Make .contiguous(memory_format) call .clone(memory_format) (#61456)
Summary:
Pull Request resolved: https://github.com/pytorch/pytorch/pull/61456
functorch is unable to `vmap(grad(f))` when `f` contains a `.contiguous`
call. This is because `.contiguous` (when it is not a no-op) decomposes
to `.copy_` under grad and the `.copy_` is not compatible with vmap.

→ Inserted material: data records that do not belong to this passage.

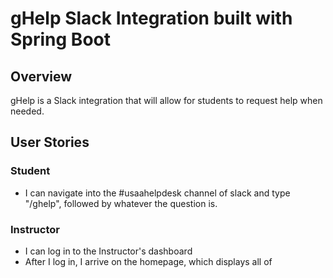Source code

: # gHelp Slack Integration built with Spring Boot

## Overview

gHelp is a Slack integration that will allow for students to request help when needed.

## User Stories

### Student

- I can navigate into the #usaahelpdesk channel of slack and type "/ghelp",
followed by whatever the question is.

### Instructor

- I can log in to the Instructor's dashboard
- After I log in, I arrive on the homepage, which displays all of 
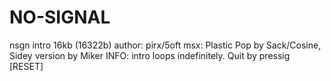 # NO-SIGNAL
 
nsgn intro 16kb (16322b)
author: pirx/5oft
msx: Plastic Pop by Sack/Cosine, 
     Sidey version by Miker
INFO: intro loops indefinitely.
      Quit by pressig [RESET]
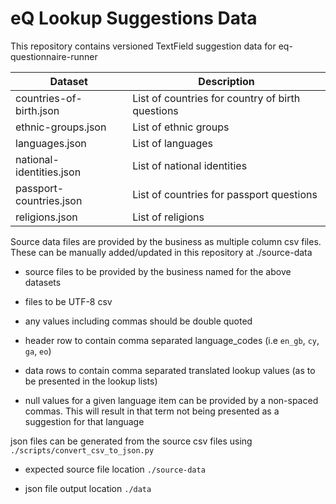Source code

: # eQ Lookup Suggestions Data

This repository contains versioned TextField suggestion data for eq-questionnaire-runner

| Dataset | Description |
| ------- |-------|
| countries-of-birth.json | List of countries for country of birth questions |
| ethnic-groups.json | List of ethnic groups |
| languages.json | List of languages |
| national-identities.json | List of national identities |
| passport-countries.json | List of countries for passport questions |
| religions.json | List of religions |


Source data files are provided by the business as multiple column csv files. These can be manually added/updated in this repository at ./source-data

- source files to be provided by the business named for the above datasets

- files to be UTF-8 csv

- any values including commas should be double quoted

- header row to contain comma separated language_codes (i.e `en_gb`, `cy`, `ga`, `eo`)

- data rows to contain comma separated translated lookup values (as to be presented in the lookup lists)

- null values for a given language item can be provided by a non-spaced commas. This will result in that term not being presented as a suggestion for that language

json files can be generated from the source csv files using `./scripts/convert_csv_to_json.py`

- expected source file location `./source-data`

- json file output location `./data`
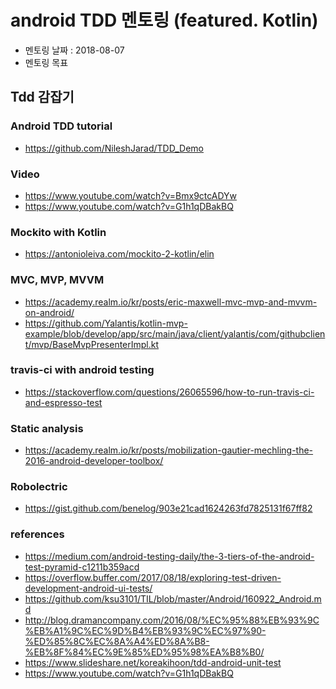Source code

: # android TDD 멘토링 (featured. Kotlin)

* 멘토링 날짜 : 2018-08-07
* 멘토링 목표

## Tdd 감잡기
### Android TDD tutorial
* https://github.com/NileshJarad/TDD_Demo

### Video
* https://www.youtube.com/watch?v=Bmx9ctcADYw
* https://www.youtube.com/watch?v=G1h1qDBakBQ
### Mockito with Kotlin
* https://antonioleiva.com/mockito-2-kotlin/elin
### MVC, MVP, MVVM
* https://academy.realm.io/kr/posts/eric-maxwell-mvc-mvp-and-mvvm-on-android/
* https://github.com/Yalantis/kotlin-mvp-example/blob/develop/app/src/main/java/client/yalantis/com/githubclient/mvp/BaseMvpPresenterImpl.kt
### travis-ci with android testing
* https://stackoverflow.com/questions/26065596/how-to-run-travis-ci-and-espresso-test
### Static analysis
* https://academy.realm.io/kr/posts/mobilization-gautier-mechling-the-2016-android-developer-toolbox/
### Robolectric
* https://gist.github.com/benelog/903e21cad1624263fd7825131f67ff82
### references
* https://medium.com/android-testing-daily/the-3-tiers-of-the-android-test-pyramid-c1211b359acd
* https://overflow.buffer.com/2017/08/18/exploring-test-driven-development-android-ui-tests/
* https://github.com/ksu3101/TIL/blob/master/Android/160922_Android.md
* http://blog.dramancompany.com/2016/08/%EC%95%88%EB%93%9C%EB%A1%9C%EC%9D%B4%EB%93%9C%EC%97%90-%ED%85%8C%EC%8A%A4%ED%8A%B8-%EB%8F%84%EC%9E%85%ED%95%98%EA%B8%B0/
* https://www.slideshare.net/koreakihoon/tdd-android-unit-test
* https://www.youtube.com/watch?v=G1h1qDBakBQ
​

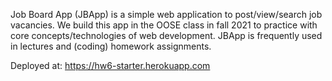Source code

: Job Board App (JBApp) is a simple web application to post/view/search job vacancies. We build this app in the OOSE class in fall 2021 to practice with core concepts/technologies of web development. JBApp is frequently used in lectures and (coding) homework assignments.

Deployed at:
https://hw6-starter.herokuapp.com
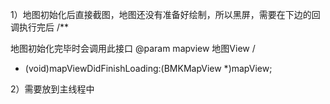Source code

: 1）地图初始化后直接截图，地图还没有准备好绘制，所以黑屏，需要在下边的回调执行完后 /**

地图初始化完毕时会调用此接口
@param mapview 地图View
/
- (void)mapViewDidFinishLoading:(BMKMapView *)mapView;

2）需要放到主线程中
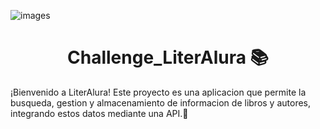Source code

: 
![images](https://github.com/user-attachments/assets/45dac5df-21b3-436e-b148-b7cbf94ec7bf)


<h1 align="center"> Challenge_LiterAlura 📚 </h1>
¡Bienvenido a LiterAlura! Este proyecto es una aplicacion que permite la busqueda, gestion y almacenamiento de informacion de libros y autores, integrando estos datos mediante una API.🚀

The fix for this is to have `.contiguous` call `.clone` instead of
`.copy_`. `clone` is a primitive w.r.t. to autograd, so `grad`
decomposes contiguous into clone.
Perf testing (forward pass)
- [script and
output](https://gist.github.com/zou3519/294f583b9c5d7bdf234d5295f97fb02e)
- The instruction count increased from 774479 to 781379. This is because
we're now calling .clone(), which does an additional dispatch. We could
optimize the implementation of clone() to not dispatch on .copy_() in
the future if we really care about this.
Perf testing (backward pass)
- [script and
output](https://gist.github.com/zou3519/6fbdb121de6342334192d55c8a72276a)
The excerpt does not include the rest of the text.